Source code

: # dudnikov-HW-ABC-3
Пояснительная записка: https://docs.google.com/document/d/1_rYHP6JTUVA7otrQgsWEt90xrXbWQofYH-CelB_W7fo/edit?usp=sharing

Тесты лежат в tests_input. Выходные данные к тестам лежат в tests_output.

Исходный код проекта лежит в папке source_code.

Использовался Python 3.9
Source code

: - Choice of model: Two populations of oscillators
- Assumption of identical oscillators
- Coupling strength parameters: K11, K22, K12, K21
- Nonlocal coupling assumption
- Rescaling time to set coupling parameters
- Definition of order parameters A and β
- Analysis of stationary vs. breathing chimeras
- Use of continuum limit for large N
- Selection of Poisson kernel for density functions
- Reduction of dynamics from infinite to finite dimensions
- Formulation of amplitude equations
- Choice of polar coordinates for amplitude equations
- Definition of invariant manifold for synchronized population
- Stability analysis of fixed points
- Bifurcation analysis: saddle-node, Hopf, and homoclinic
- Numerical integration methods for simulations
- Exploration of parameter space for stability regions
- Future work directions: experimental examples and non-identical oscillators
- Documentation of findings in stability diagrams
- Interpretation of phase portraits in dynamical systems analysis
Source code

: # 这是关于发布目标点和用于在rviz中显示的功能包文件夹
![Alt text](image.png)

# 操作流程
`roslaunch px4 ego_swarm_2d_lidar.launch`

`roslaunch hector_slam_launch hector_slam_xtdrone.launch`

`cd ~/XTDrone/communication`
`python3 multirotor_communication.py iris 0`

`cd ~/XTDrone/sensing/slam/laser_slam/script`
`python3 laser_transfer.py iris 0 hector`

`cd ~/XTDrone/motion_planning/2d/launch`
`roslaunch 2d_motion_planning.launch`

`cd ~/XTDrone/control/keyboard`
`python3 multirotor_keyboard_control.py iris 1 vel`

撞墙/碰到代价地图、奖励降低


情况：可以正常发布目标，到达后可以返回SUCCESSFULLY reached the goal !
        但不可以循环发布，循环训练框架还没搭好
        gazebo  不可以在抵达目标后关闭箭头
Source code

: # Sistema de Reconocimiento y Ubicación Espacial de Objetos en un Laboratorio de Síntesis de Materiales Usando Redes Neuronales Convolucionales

▶ [What you will do]: The records need to be set down again without a single difference.

▶ [Response to the exercise]:
Source code

: # dudnikov-HW-ABC-3
Пояснительная записка: https://docs.google.com/document/d/1_rYHP6JTUVA7otrQgsWEt90xrXbWQofYH-CelB_W7fo/edit?usp=sharing

Тесты лежат в tests_input. Выходные данные к тестам лежат в tests_output.

Исходный код проекта лежит в папке source_code.

Использовался Python 3.9
Source code

: - Choice of model: Two populations of oscillators
- Assumption of identical oscillators
- Coupling strength parameters: K11, K22, K12, K21
- Nonlocal coupling assumption
- Rescaling time to set coupling parameters
- Definition of order parameters A and β
- Analysis of stationary vs. breathing chimeras
- Use of continuum limit for large N
- Selection of Poisson kernel for density functions
- Reduction of dynamics from infinite to finite dimensions
- Formulation of amplitude equations
- Choice of polar coordinates for amplitude equations
- Definition of invariant manifold for synchronized population
- Stability analysis of fixed points
- Bifurcation analysis: saddle-node, Hopf, and homoclinic
- Numerical integration methods for simulations
- Exploration of parameter space for stability regions
- Future work directions: experimental examples and non-identical oscillators
- Documentation of findings in stability diagrams
- Interpretation of phase portraits in dynamical systems analysis
Source code

: # 这是关于发布目标点和用于在rviz中显示的功能包文件夹
![Alt text](image.png)

# 操作流程
`roslaunch px4 ego_swarm_2d_lidar.launch`

`roslaunch hector_slam_launch hector_slam_xtdrone.launch`

`cd ~/XTDrone/communication`
`python3 multirotor_communication.py iris 0`

`cd ~/XTDrone/sensing/slam/laser_slam/script`
`python3 laser_transfer.py iris 0 hector`

`cd ~/XTDrone/motion_planning/2d/launch`
`roslaunch 2d_motion_planning.launch`

`cd ~/XTDrone/control/keyboard`
`python3 multirotor_keyboard_control.py iris 1 vel`

撞墙/碰到代价地图、奖励降低


情况：可以正常发布目标，到达后可以返回SUCCESSFULLY reached the goal !
        但不可以循环发布，循环训练框架还没搭好
        gazebo  不可以在抵达目标后关闭箭头
Source code

: # Sistema de Reconocimiento y Ubicación Espacial de Objetos en un Laboratorio de Síntesis de Materiales Usando Redes Neuronales Convolucionales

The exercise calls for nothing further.